US 12,217,768 B2
	Audio-visual separation of on-screen sounds based on machine learning models
Efthymios Tzinis, Urbana, IL (US); Scott Wisdom, Boston, MA (US); Aren Jansen, Mountain View, CA (US); and John R. Hershey, Winchester, MA (US)
Assigned to Google LLC, Mountain View, CA (US)
Filed by Google LLC, Mountain View, CA (US)
Filed on Jul. 26, 2023, as Appl. No. 18/226,545.
Application 18/226,545 is a continuation of application No. 17/214,186, filed on Mar. 26, 2021, granted, now 11,756,570.
Prior Publication US 2023/0386502 A1, Nov. 30, 2023
Int. Cl. G10L 25/57 (2013.01); G06F 18/214 (2023.01); G06N 3/088 (2023.01); G06V 20/40 (2022.01); G10L 25/30 (2013.01)
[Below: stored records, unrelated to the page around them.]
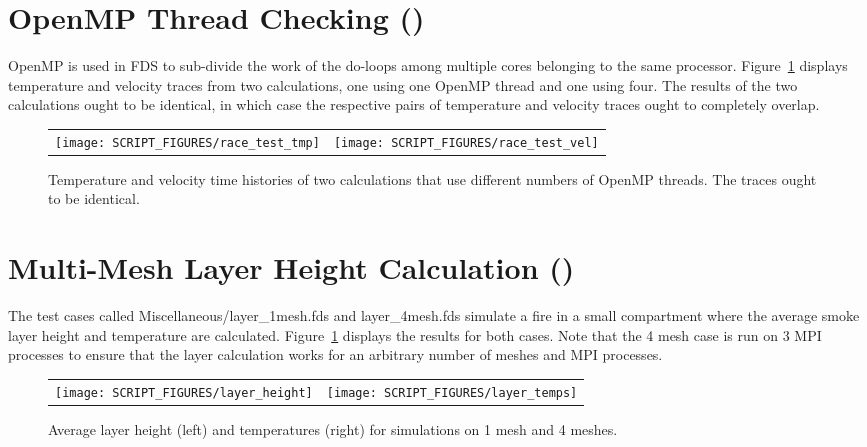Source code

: \documentclass[11pt]{book}
\begin{document}
\newpage

\section{OpenMP Thread Checking (\texorpdfstring{}{race\_test})}
\label{race_test}

OpenMP is used in FDS to sub-divide the work of the do-loops among multiple cores belonging to the same processor. Figure~\ref{race_test_fig} displays temperature and velocity traces from two calculations, one using one OpenMP thread and one using four. The results of the two calculations ought to be identical, in which case the respective pairs of temperature and velocity traces ought to completely overlap.

\begin{figure}[!ht]
\begin{tabular*}{\textwidth}{lr}
\texttt{[image: SCRIPT\_FIGURES/race\_test\_tmp]} &
\texttt{[image: SCRIPT\_FIGURES/race\_test\_vel]}
\end{tabular*}
\caption[Result of the ]{Temperature and velocity time histories of two calculations that use different numbers of OpenMP threads. The traces ought to be identical.}
\label{race_test_fig}
\end{figure}


\newpage

\section{Multi-Mesh Layer Height Calculation (\texorpdfstring{}{layer})}
\label{layer}

The test cases called {\ct Miscellaneous/layer\_1mesh.fds} and {\ct layer\_4mesh.fds} simulate a fire in a small compartment where the average smoke layer height and temperature are calculated. Figure~\ref{race_test_fig} displays the results for both cases. Note that the 4 mesh case is run on 3 MPI processes to ensure that the layer calculation works for an arbitrary number of meshes and MPI processes.

\begin{figure}[!ht]
\begin{tabular*}{\textwidth}{lr}
\texttt{[image: SCRIPT\_FIGURES/layer\_height]} &
\texttt{[image: SCRIPT\_FIGURES/layer\_temps]}
\end{tabular*}
\caption[Result of the  test cases]{Average layer height (left) and temperatures (right) for simulations on 1 mesh and 4 meshes.}
\label{layer_fig}
\end{figure}
\end{document}
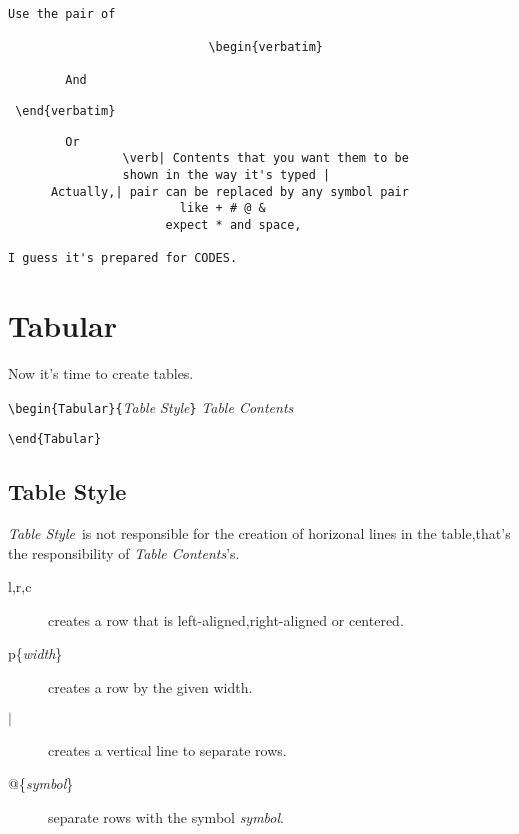 \begin{verbatim}

Use the pair of

                            \begin{verbatim}

        And
\end{verbatim}

\verb| \end{verbatim}|

\begin{verbatim}
        Or
                \verb| Contents that you want them to be
                shown in the way it's typed |
      Actually,| pair can be replaced by any symbol pair
                        like + # @ &
                      expect * and space,
                      
I guess it's prepared for CODES.

\end{verbatim}

\section{Tabular}

Now it's time to create tables.

\verb|\begin{Tabular}{|\emph{Table Style}\verb|}|
\emph{Table Contents}

\verb|\end{Tabular}|

\subsection{Table Style}

\emph{Table Style}\ is not responsible for the creation of horizonal
lines in the table,that's the responsibility of \emph{Table
Contents}'s.

\begin{description}

\item[l,r,c] creates a row that is left-aligned,right-aligned or
centered.

\item[p\{\emph{width}\}] creates a row by the given width.

\item[$|$] creates a vertical line to separate rows.

\item[@\{\emph{symbol}\}]separate rows with the symbol
\emph{symbol}.

\end{description}

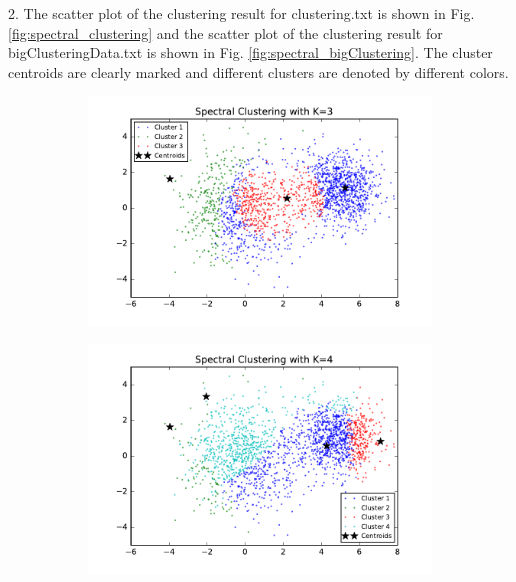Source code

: \begin{description}
\begin{description}
\item{2.} The scatter plot of the clustering result for clustering.txt is shown in Fig. \ref{fig:spectral_clustering} and the scatter plot of the clustering result for bigClusteringData.txt is shown in Fig. \ref{fig:spectral_bigClustering}. The cluster centroids are clearly marked and different clusters are denoted by different colors. 

\begin{figure}[!h]
        \centering
        \begin{subfigure}[b]{0.475\textwidth}
            \centering
            \includegraphics[width=\textwidth]{./figures/clustering_spectral_3.pdf}
        \end{subfigure}
        \hfill
        \begin{subfigure}[b]{0.475\textwidth}  
            \centering 
            \includegraphics[width=\textwidth]{./figures/clustering_spectral_4.pdf}

\end{subfigure}
\end{figure}
\end{description}
\end{description}
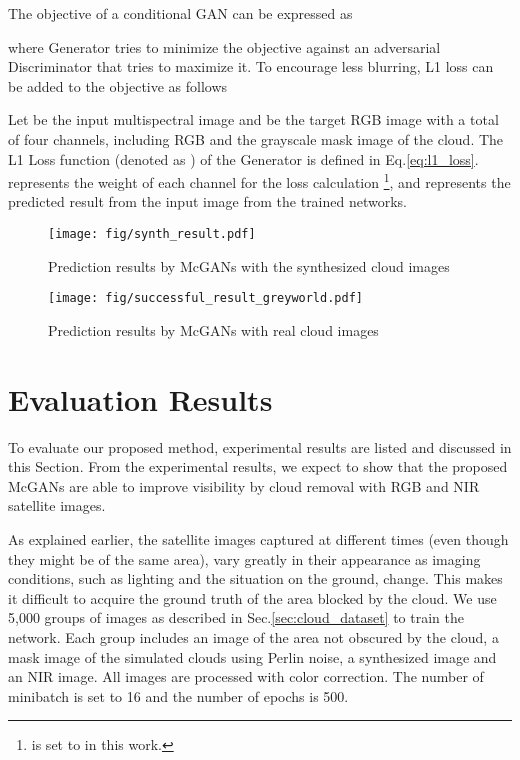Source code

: \documentclass[10pt,twocolumn,letterpaper]{article}
\begin{document}
The objective of a conditional GAN can be expressed as


where Generator  tries to minimize the objective against an adversarial Discriminator  that tries to maximize it.
To encourage less blurring, L1 loss can be added to the objective as follows \cite{isola2016image}


Let  be the input multispectral image and  be the target RGB image with a total of four channels, including RGB and the grayscale mask image of the cloud. The L1 Loss function (denoted as ) of the Generator is defined in Eq.\ref{eq:l1_loss}. 
 represents the weight of each channel for the loss calculation \footnote{ is set to  in this work.}, and  represents the predicted result from the input image  from the trained networks.


\begin{figure*}[!t]
\begin{center}
\hspace*{0mm}\texttt{[image: fig/synth\_result.pdf]}


\caption{Prediction results by McGANs with the synthesized cloud images}
\label{fig:result02}
\end{center}
\end{figure*}

\begin{figure*}[htb]
\begin{center}
\vspace{-5mm}
\hspace*{0mm}\texttt{[image: fig/successful\_result\_greyworld.pdf]}
\vspace{-2mm}

\caption{Prediction results by McGANs with real cloud images}
\label{fig:result01}
\end{center}
\end{figure*}

\section{Evaluation Results}
To evaluate our proposed method, experimental results are listed and discussed in this Section. From the experimental results, we expect to show that the proposed McGANs are able to improve visibility by cloud removal with RGB and NIR satellite images.

As explained earlier, the satellite images captured at different times (even though they might be of the same area), vary greatly in their appearance as imaging conditions, such as lighting and the situation on the ground, change. This makes it difficult to acquire the ground truth of the area blocked by the cloud. We use 5,000 groups of images as described in Sec.\ref{sec:cloud_dataset} to train the network. Each group includes an image of the area not obscured by the cloud, a mask image of the simulated clouds using Perlin noise, a synthesized image and an NIR image. All images are 
 processed with color correction. The number of minibatch is set to 16 and the number of epochs is 500.
\end{document}

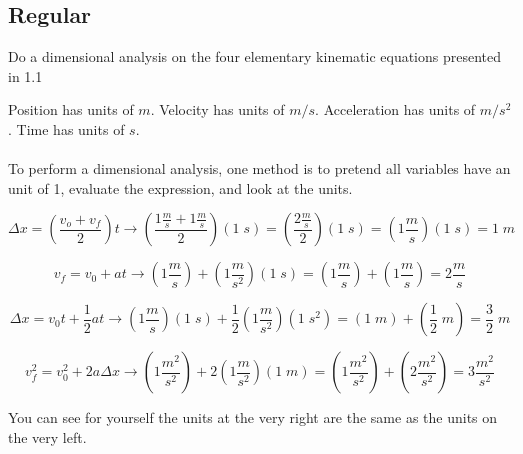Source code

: 

\subsection*{Regular}

\begin{question}
Do a dimensional analysis on the four elementary kinematic equations presented in 1.1
\end{question}

\begin{solution}
Position has units of $m$. Velocity has units of $m/s$. Acceleration has units of $m/s^2$. Time has units of $s$.
\\\\
To perform a dimensional analysis, one method is to pretend all variables have an unit of 1, evaluate the expression, and look at the units.

\begin{equation*}
\Delta x = (\frac{v_o + v_f}{2})t \rightarrow 
(\frac{1 \frac{m}{s} + 1 \frac{m}{s}}{2})(1\;s) =
(\frac{2 \frac{m}{s}}{2})(1\;s) = 
(1 \frac{m}{s})(1\;s) = 
1\;m
\end{equation*}

\begin{equation*}
v_f = v_0 + at \rightarrow 
(1\frac{m}{s}) + (1\frac{m}{s^2})(1\;s) =
(1\frac{m}{s}) + (1\frac{m}{s}) =
2\frac{m}{s}
\end{equation*}

\begin{equation*}
\Delta x = v_0t + \frac{1}{2}at \rightarrow 
(1\frac{m}{s})(1\;s) + \frac{1}{2}(1\frac{m}{s^2})(1\;s^2) =
(1\;m) + (\frac{1}{2}\;m) =
\frac{3}{2}\;m
\end{equation*}

\begin{equation*}
v_f^2 = v_0^2 + 2a\Delta x \rightarrow 
(1\frac{m^2}{s^2}) + 2(1\frac{m}{s^2})(1\;m) =
(1\frac{m^2}{s^2}) + (2\frac{m^2}{s^2}) =
3\frac{m^2}{s^2}
\end{equation*}

You can see for yourself the units at the very right are the same as the units on the very left.
\end{solution}

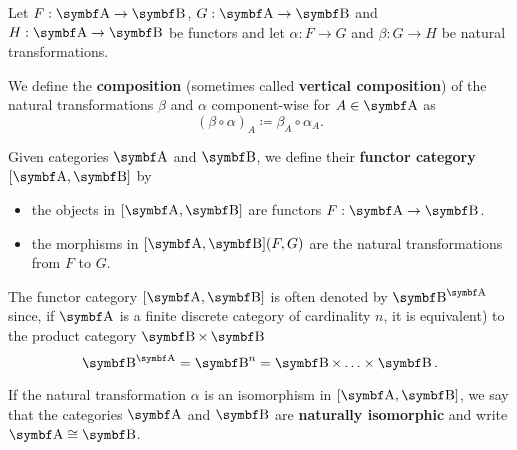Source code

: \begin{definition}\label{def:natural_transformation_composition}
  Let \( F: \Bold A \to \Bold B \), \( G: \Bold A \to \Bold B \) and \( H: \Bold A \to \Bold B \) be functors and let \( \alpha: F \to G \) and \( \beta: G \to H \) be natural transformations.

  We define the \textbf{composition} (sometimes called \textbf{vertical composition}) of the natural transformations \( \beta \) and \( \alpha \) component-wise for \( A \in \Bold A \) as
  \begin{equation*}
    (\beta \circ \alpha)_A \coloneqq \beta_{A} \circ \alpha_A.
  \end{equation*}
\end{definition}

\begin{definition}\label{def:functor_category}
  Given categories \( \Bold A \) and \( \Bold B \), we define their \textbf{functor category} \( [\Bold A, \Bold B] \) by
  \begin{itemize}
    \item the objects in \( [\Bold A, \Bold B] \) are functors \( F: \Bold A \to \Bold B \).
    \item the morphisms in \( [\Bold A, \Bold B](F, G) \) are the natural transformations from \( F \) to \( G \).
  \end{itemize}

  The functor category \( [\Bold A, \Bold B] \) is often denoted by \( {\Bold B}^{\Bold A} \) since, if \( \Bold A \) is a finite discrete category of cardinality \( n \), it is equivalent) to the product category \( \Bold B \times \Bold B \)
  \begin{equation*}
    {\Bold B}^{\Bold A} = {\Bold B}^n = \Bold B \times \ldots \times \Bold B.
  \end{equation*}

  If the natural transformation \( \alpha \) is an isomorphism in \( [\Bold A, \Bold B] \), we say that the categories \( \Bold A \) and \( \Bold B \) are \textbf{naturally isomorphic} and write \( \Bold A \cong \Bold B \).
\end{definition}

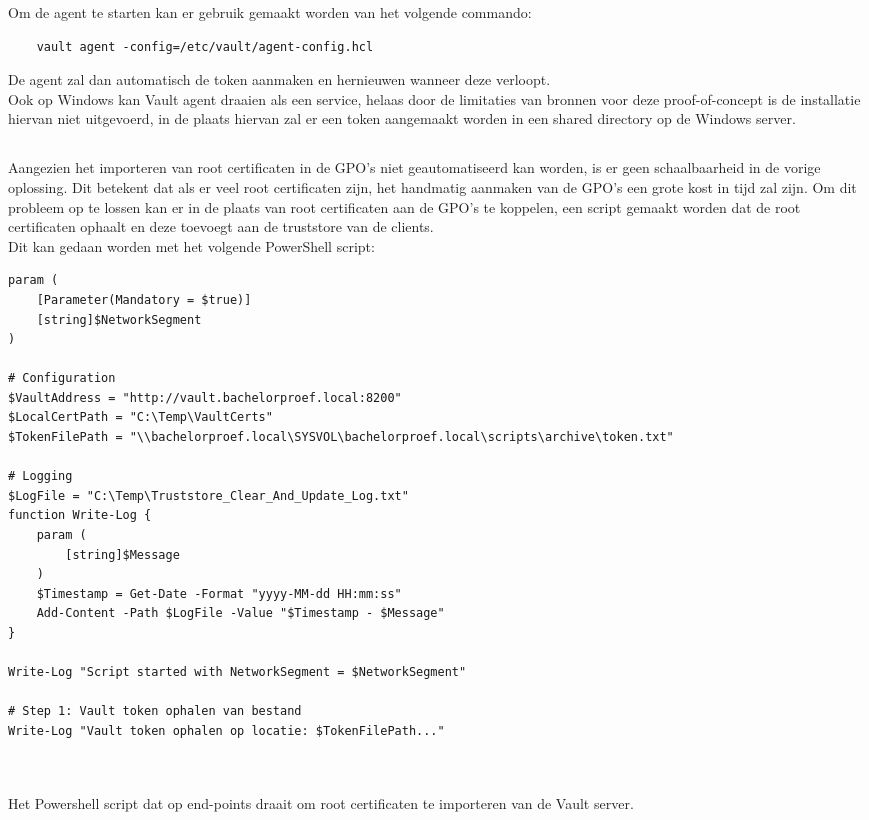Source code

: Om de agent te starten kan er gebruik gemaakt worden van het volgende commando:
\begin{verbatim}
    vault agent -config=/etc/vault/agent-config.hcl
\end{verbatim}

De agent zal dan automatisch de token aanmaken en hernieuwen wanneer deze verloopt. \\

Ook op Windows kan Vault agent draaien als een service, helaas door de limitaties van bronnen voor deze proof-of-concept is de installatie hiervan niet uitgevoerd, in de plaats hiervan zal er een token aangemaakt worden in een shared directory op de Windows server.

\pagebreak

\subsection{}
\label{subsec:Oplossing_voor_Windows_end-points_met_SCCM_en_Vault}

Aangezien het importeren van root certificaten in de GPO's niet geautomatiseerd kan worden, is er geen schaalbaarheid in de vorige oplossing. Dit betekent dat als er veel root certificaten zijn, het handmatig aanmaken van de GPO's een grote kost in tijd zal zijn.
Om dit probleem op te lossen kan er in de plaats van root certificaten aan de GPO's te koppelen, een script gemaakt worden dat de root certificaten ophaalt en deze toevoegt aan de truststore van de clients. \\

Dit kan gedaan worden met het volgende PowerShell script:

\begin{listing}[H]
\begin{verbatim}
param (
    [Parameter(Mandatory = $true)]
    [string]$NetworkSegment
)

# Configuration
$VaultAddress = "http://vault.bachelorproef.local:8200"
$LocalCertPath = "C:\Temp\VaultCerts"
$TokenFilePath = "\\bachelorproef.local\SYSVOL\bachelorproef.local\scripts\archive\token.txt"

# Logging
$LogFile = "C:\Temp\Truststore_Clear_And_Update_Log.txt"
function Write-Log {
    param (
        [string]$Message
    )
    $Timestamp = Get-Date -Format "yyyy-MM-dd HH:mm:ss"
    Add-Content -Path $LogFile -Value "$Timestamp - $Message"
}

Write-Log "Script started with NetworkSegment = $NetworkSegment"

# Step 1: Vault token ophalen van bestand
Write-Log "Vault token ophalen op locatie: $TokenFilePath..."



\end{verbatim}
\caption[Powershell script om root certificaten te importeren van de Vault]{Het Powershell script dat op end-points draait om root certificaten te importeren van de Vault server.}
\end{listing}

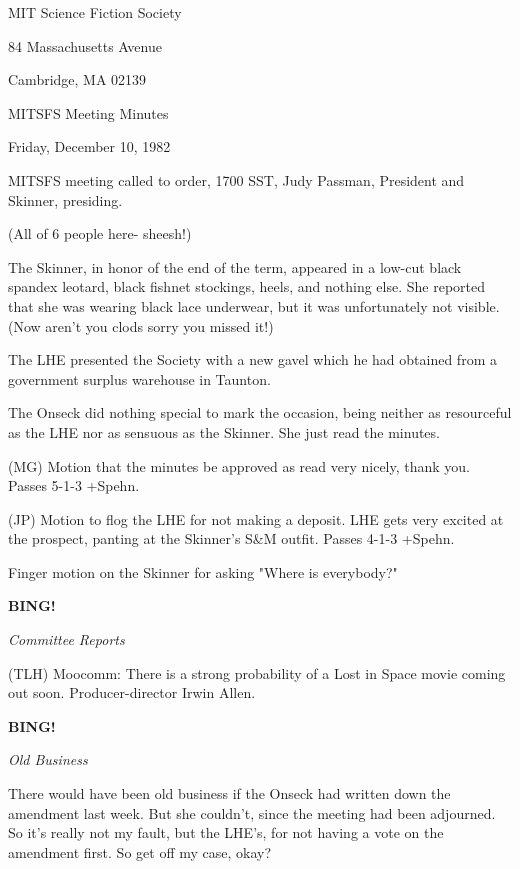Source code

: \documentclass[12pt]{article}
\newcommand{\bing}{{\bf BING!} }
\newcommand{\goto}[1]{\bing \vskip 12pt \centerline{{\em{#1}}}}
\begin{document}
\begin{center}

MIT Science Fiction Society 

84 Massachusetts Avenue

Cambridge, MA 02139

\vspace{12pt}

MITSFS Meeting Minutes 

Friday, December 10, 1982

\end{center}
 
\vspace{18pt}

\setlength{\parskip}{6pt}

\noindent
MITSFS meeting called to order, 1700 SST,
Judy Passman, President and Skinner, presiding.

(All of 6 people here- sheesh!)

The Skinner, in honor of the end of the term, appeared in a low-cut black spandex leotard, black fishnet stockings, heels, and nothing else. She reported that she was wearing black lace underwear, but it was unfortunately not visible. (Now aren't you clods sorry you missed it!)

The LHE presented the Society with a new gavel which he had obtained from a government surplus warehouse in Taunton.

The Onseck did nothing special to mark the occasion, being neither as resourceful as the LHE nor as sensuous as the Skinner. She just read the minutes.

(MG) Motion that the minutes be approved as read very nicely, thank you. Passes 5-1-3 +Spehn.

(JP) Motion to flog the LHE for not making a deposit. LHE gets very excited at the prospect, panting at the Skinner's S&M outfit. Passes 4-1-3 +Spehn.

Finger motion on the Skinner for asking "Where is everybody?"

\goto{Committee Reports}

(TLH) Moocomm: There is a strong probability of a Lost in Space movie coming out soon. Producer-director Irwin Allen.

\goto{Old Business}

There would have been old business if the Onseck had written down the amendment last week. But she couldn't, since the meeting had been adjourned. So it's really not my fault, but the LHE's, for not having a vote on the amendment first. So get off my case, okay?
\end{document}
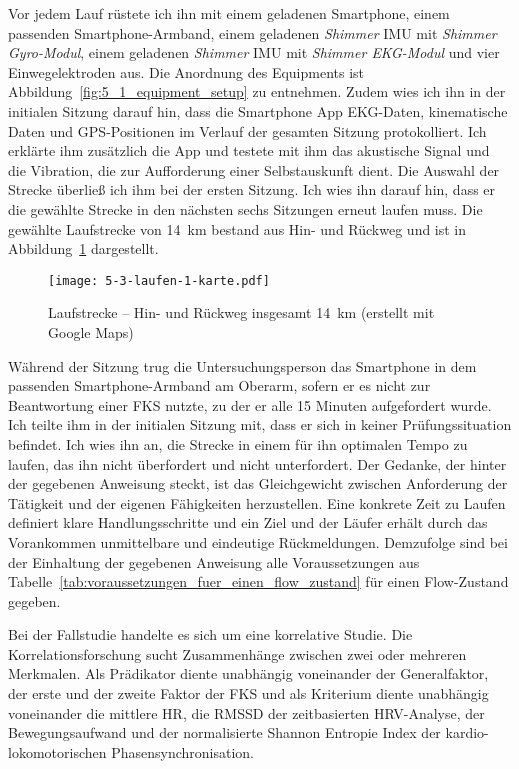 Vor jedem Lauf rüstete ich ihn mit einem geladenen Smartphone, einem passenden Smartphone-Armband, einem geladenen \emph{Shimmer} \ac{IMU} mit \emph{Shimmer Gyro-Modul}, einem geladenen \emph{Shimmer} \ac{IMU} mit \emph{Shimmer EKG-Modul} und vier Einwegelektroden aus. Die Anordnung des Equipments ist Abbildung~\ref{fig:5_1_equipment_setup} zu entnehmen. Zudem wies ich ihn in der initialen Sitzung darauf hin, dass die Smartphone App \ac{EKG}-Daten, kinematische Daten und \ac{GPS}-Positionen im Verlauf der gesamten Sitzung protokolliert. Ich erklärte ihm zusätzlich die App und testete mit ihm das akustische Signal und die Vibration, die zur Aufforderung einer Selbstauskunft dient. Die Auswahl der Strecke überließ ich ihm bei der ersten Sitzung. Ich wies ihn darauf hin, dass er die gewählte Strecke in den nächsten sechs Sitzungen erneut laufen muss. Die gewählte Laufstrecke von 14~km bestand aus Hin- und Rückweg und ist in Abbildung~\ref{fig:5_3_laufen_1_karte} dargestellt.

\begin{figure}[t]
	\centering
		\texttt{[image: 5-3-laufen-1-karte.pdf]}
	\caption[Laufstrecke -- Hin- und Rückweg]{Laufstrecke -- Hin- und Rückweg insgesamt 14~km (erstellt mit Google Maps)}
	\label{fig:5_3_laufen_1_karte}
\end{figure}

Während der Sitzung trug die Untersuchungsperson das Smartphone in dem passenden Smartphone-Armband am Oberarm, sofern er es nicht zur Beantwortung einer \ac{FKS} nutzte, zu der er alle 15 Minuten aufgefordert wurde. Ich teilte ihm in der initialen Sitzung mit, dass er sich in keiner Prüfungssituation befindet. Ich wies ihn an, die Strecke in einem für ihn optimalen Tempo zu laufen, das ihn nicht überfordert und nicht unterfordert. Der Gedanke, der hinter der gegebenen Anweisung steckt, ist das Gleichgewicht zwischen Anforderung der Tätigkeit und der eigenen Fähigkeiten herzustellen. Eine konkrete Zeit zu Laufen definiert klare Handlungsschritte und ein Ziel und der Läufer erhält durch das Vorankommen unmittelbare und eindeutige Rückmeldungen. Demzufolge sind bei der Einhaltung der gegebenen Anweisung alle Voraussetzungen aus Tabelle~\ref{tab:voraussetzungen_fuer_einen_flow_zustand} für einen Flow-Zustand gegeben.

Bei der Fallstudie handelte es sich um eine korrelative Studie. Die Korrelationsforschung sucht Zusammenhänge zwischen zwei oder mehreren Merkmalen. Als Prädikator diente unabhängig voneinander der Generalfaktor, der erste und der zweite Faktor der \ac{FKS} und als Kriterium diente unabhängig voneinander die mittlere \ac{HR}, die \acs{RMSSD} der zeitbasierten \ac{HRV}-Analyse, der Bewegungsaufwand und der normalisierte Shannon Entropie Index der kardio-lokomotorischen Phasensynchronisation.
CPC G10L 25/57 (2013.01) [G06F 18/214 (2023.01); G06N 3/088 (2013.01); G06V 20/40 (2022.01); G10L 25/30 (2013.01)]

20 Claims

1. A computer-implemented method, comprising:

receiving, by a computing device, an audio waveform associated with a plurality of video frames of video content;

determining, by a time-domain convolutional masking network of a neural network and from the audio waveform, a neural representation comprising one or more audio frames, wherein each audio frame of the one or more audio frames comprises a respective plurality of coefficients, and wherein the respective plurality of coefficients represent one or more audio features in an encoded mixture of the audio waveform;

predicting, by the neural network and based on the neural representation, one or more audio sources associated with the plurality of video frames;

modifying the one or more predicted audio sources by applying a mixture consistency projection that constrains the one or more predicted audio sources to add up to the received audio waveform; and

providing, by the computing device, the modified one or more predicted audio sources.